Monday, April 21, 2008

Palmyra, Syria (April 16-17, 2008)

Palmyra was an important oasis rest stop for caravans traveling along the Silk Road, and it's mentioned on tablets dating back to the 19th century BC. It rose to prominence after the Roman invasion of Syria in the 1st century BC, and for several hundred years it served as a major trading center and crossroad between the east and the west.

The city's most famous ruler was Queen Zenobia, who claimed to be a descendent of Cleopatra and took the throne when her husband, King Odenathus, died under suspicious circumstances. Queen Zenobia defied Roman rule and set out to conquer Syria, lower Egypt and parts of Asia Minor. In the 3rd century AD, Roman Emperor Aurelian raised an army, besieged Palmyra and took Zenobia prisoner.

From that time on, Palmyra steadily declined while the Syrian cities of Aleppo and Damascus grew as centers of commerce. In the 12th century AD, an Arab Citadel was built overlooking the city; it was later reconstructed in the 17th century by Emir Fakhr Ad-Din. Excavations of the site began in 1900s, and it's estimated that 70 percent of the enormous city is yet to be unearthed.

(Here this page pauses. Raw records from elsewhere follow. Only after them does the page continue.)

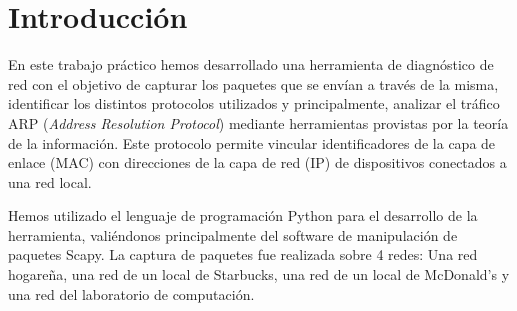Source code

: \section{Introducción}

En este trabajo práctico hemos desarrollado una herramienta de diagnóstico de red con el objetivo de capturar los paquetes que se envían a través de la misma, identificar los distintos protocolos utilizados y principalmente, analizar el tráfico ARP (\textit{Address Resolution Protocol}) mediante herramientas provistas por la teoría de la información. Este protocolo permite vincular identificadores de la capa de enlace (MAC) con direcciones de la capa de red (IP) de dispositivos conectados a una red local.


Hemos utilizado el lenguaje de programación Python para el desarrollo de la herramienta, valiéndonos principalmente del software de manipulación de paquetes Scapy. La captura de paquetes fue realizada sobre 4 redes: Una red hogareña, una red de un local de Starbucks, una red de un local de McDonald's y una red del laboratorio de computación.

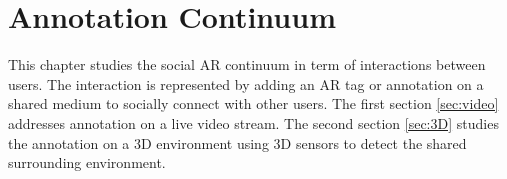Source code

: \chapter{Annotation Continuum} %
\label{ch:annotation} %

This chapter studies the social AR continuum in term of interactions between users. The interaction is represented by adding an AR tag or annotation on a shared medium to socially connect with other users. The first section \ref{sec:video} addresses annotation on a live video stream. The second section \ref{sec:3D} studies the annotation on a 3D environment using 3D sensors to detect the shared surrounding environment. 






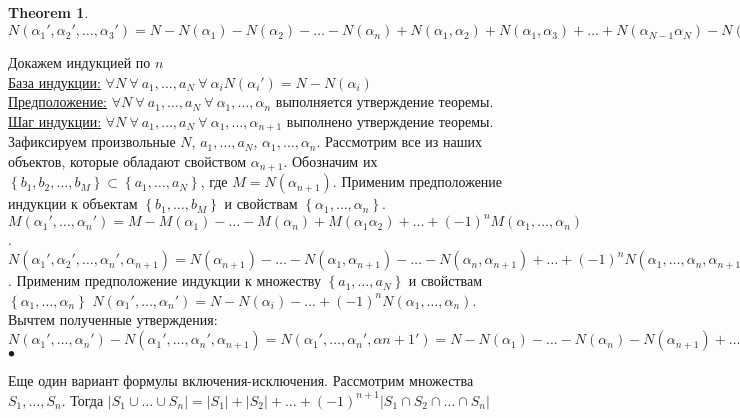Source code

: \documentclass[a4paper]{article}
\theoremstyle{plain}
\newtheorem{theorem}{Theorem}
\theoremstyle{remark}
\theoremstyle{definition}
\renewenvironment{proof}{{\bfseries Proof}}{$\bullet$}
\newcommand{\myset}[1]{\left\{ #1 \right\}}
\newcommand{\walls}[1]{\left | #1 \right |} %
\begin{document}
\begin{theorem}
	$N(\alpha_1', \alpha_2', \ldots, \alpha_3') = N - N(\alpha_1) - N(\alpha_2) - \ldots - N(\alpha_n) + N(\alpha_1, \alpha_2) + N(\alpha_1,\alpha_3) + \ldots + N(\alpha_{N-1}\alpha_N) - N(\alpha_1, \alpha_2,\alpha_3) + \ldots \ldots + (-1)^n N(\alpha_1, \alpha_2, \ldots, \alpha_n)$
\end{theorem}

\begin{proof}
	Докажем индукцией по $n$ \\
	\underline{База индукции:} $\forall N\ \forall\ a_1, \ldots, a_N\ \forall\ \alpha_i N(\alpha_i') = N - N(\alpha_i)$ \\
	\underline{Предположение:} $\forall N\ \forall\ a_1, \ldots, a_N\ \forall\ \alpha_1, \ldots, \alpha_n$ выполняется утверждение теоремы. \\
	\underline{Шаг индукции:} $\forall N\ \forall\ a_1, \ldots, a_N\ \forall\ \alpha_1, \ldots, \alpha_{n+1}$ выполнено утверждение теоремы. \\
	Зафиксируем произвольные $N$, $a_1, \ldots, a_N$, $\alpha_1, \ldots, \alpha_n$. Рассмотрим все из наших объектов, которые обладают свойством $\alpha_{n + 1}$. Обозначим их $\myset{b_1, b_2, \ldots, b_M} \subset \myset{a_1, \ldots, a_N}$, где $M = N(\alpha_{n + 1})$. Применим предположение индукции к объектам $\myset{b_1, \ldots, b_M}$ и свойствам $\myset{\alpha_1, \ldots, \alpha_n}$. $M(\alpha_1', \ldots, \alpha_n') = M - M(\alpha_1) - \ldots - M(\alpha_n) + M(\alpha_1\alpha_2) + \ldots + (-1)^nM(\alpha_1, \ldots, \alpha_n)$. \\
	$N(\alpha_1', \alpha_2', \ldots, \alpha_n', \alpha_{n+1}) = N(\alpha_{n + 1}) - \ldots - N(\alpha_1, \alpha_{n+1}) - \ldots - N(\alpha_n, \alpha_{n + 1}) + \ldots + (-1)^nN(\alpha_1, \ldots, \alpha_n,\alpha_{n+1})$. Применим предположение индукции к множеству $\myset{a_1, \ldots, a_N}$ и свойствам $\myset{\alpha_1, \ldots, \alpha_n}$ $N(\alpha_1',\ldots, \alpha_n') = N - N(\alpha_i) - \ldots + (-1)^nN(\alpha_1, \ldots, \alpha_n)$. \\
	Вычтем полученные утверждения: $N(\alpha_1', \ldots, \alpha_n') - N(\alpha_1', \ldots, \alpha_n', \alpha_{n + 1}) = N(\alpha_1', \ldots, \alpha_n', \alpha{n + 1}') = N - N(\alpha_1) - \ldots - N(\alpha_n) - N(\alpha_{n + 1}) + \ldots + (-1)^{n + 1}N(\alpha_1, \alpha_2, \ldots, \alpha_n, \alpha_{n + 1})$
\end{proof}

Еще один вариант формулы включения-исключения. Рассмотрим множества $S_1, \ldots, S_n$. Тогда $\walls{S_1 \cup \ldots \cup S_n} = |S_1| + |S_2| + \ldots + (-1)^{n + 1} |S_1 \cap S_2 \cap \ldots \cap S_n|$
\end{document}
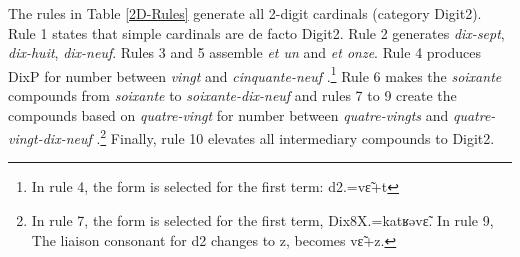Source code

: \documentclass[output=paper]{langsci/langscibook}
\begin{document}
The rules in Table \ref{2D-Rules} generate all 2-digit cardinals  (category Digit2). Rule 1 states that simple cardinals  are de facto Digit2. Rule 2 generates \emph{dix-sept}, \emph{dix-huit}, \emph{dix-neuf}. Rules 3 and 5 assemble \emph{et un} and \emph{et onze}. Rule 4 produces DixP for number between \emph{vingt}  and \emph{cinquante-neuf} .\footnote{In rule 4, the \lplus{} form is selected for the first term: d2.\lplus{}=vɛ̃+t %
} Rule 6 makes the \emph{soixante} compounds  from \emph{soixante}  to \emph{soixante-dix-neuf}  and rules 7 to 9 create the compounds  based on \emph{quatre-vingt} for number between \emph{quatre-vingts}  and \emph{quatre-vingt-dix-neuf} .\footnote{In rule 7, the \lmoins{} form is selected for the first term,  Dix8X.\lmoins{}=katʁəvɛ̃. In rule 9, The liaison  consonant for d2 changes to z, \lplus{} becomes vɛ̃+z.} Finally, rule 10 elevates all intermediary compounds  to Digit2.


\begin{savenotes}
\begin{table}
\caption{Syntagmatic rules for 2-digit cardinals}
\label{2D-Rules}
\end{table}
\end{savenotes}
\end{document}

The Monumental Arch, linking the Temple of Bel with the Great Colonnade. The arch marks a 30 degree angle in the street, which is rather unusual for a Roman city.
The Great Colonnade stretched for more than a thousand meters, flanked by Corinthian columns
The restored theatre
The Temple of Bel, where animals were sacrificed and banquets were held. Inside the temple are carvings depicting the signs of the zodiac and the Palmyrene Trinity of Bel, Yarhibol and Agribal.
The enormous entrance to the Temple of Bel

1 comment:

Anonymous said...


What a beautiful country Syria is! Thank you for the vicarious adventure. I really enjoyed it.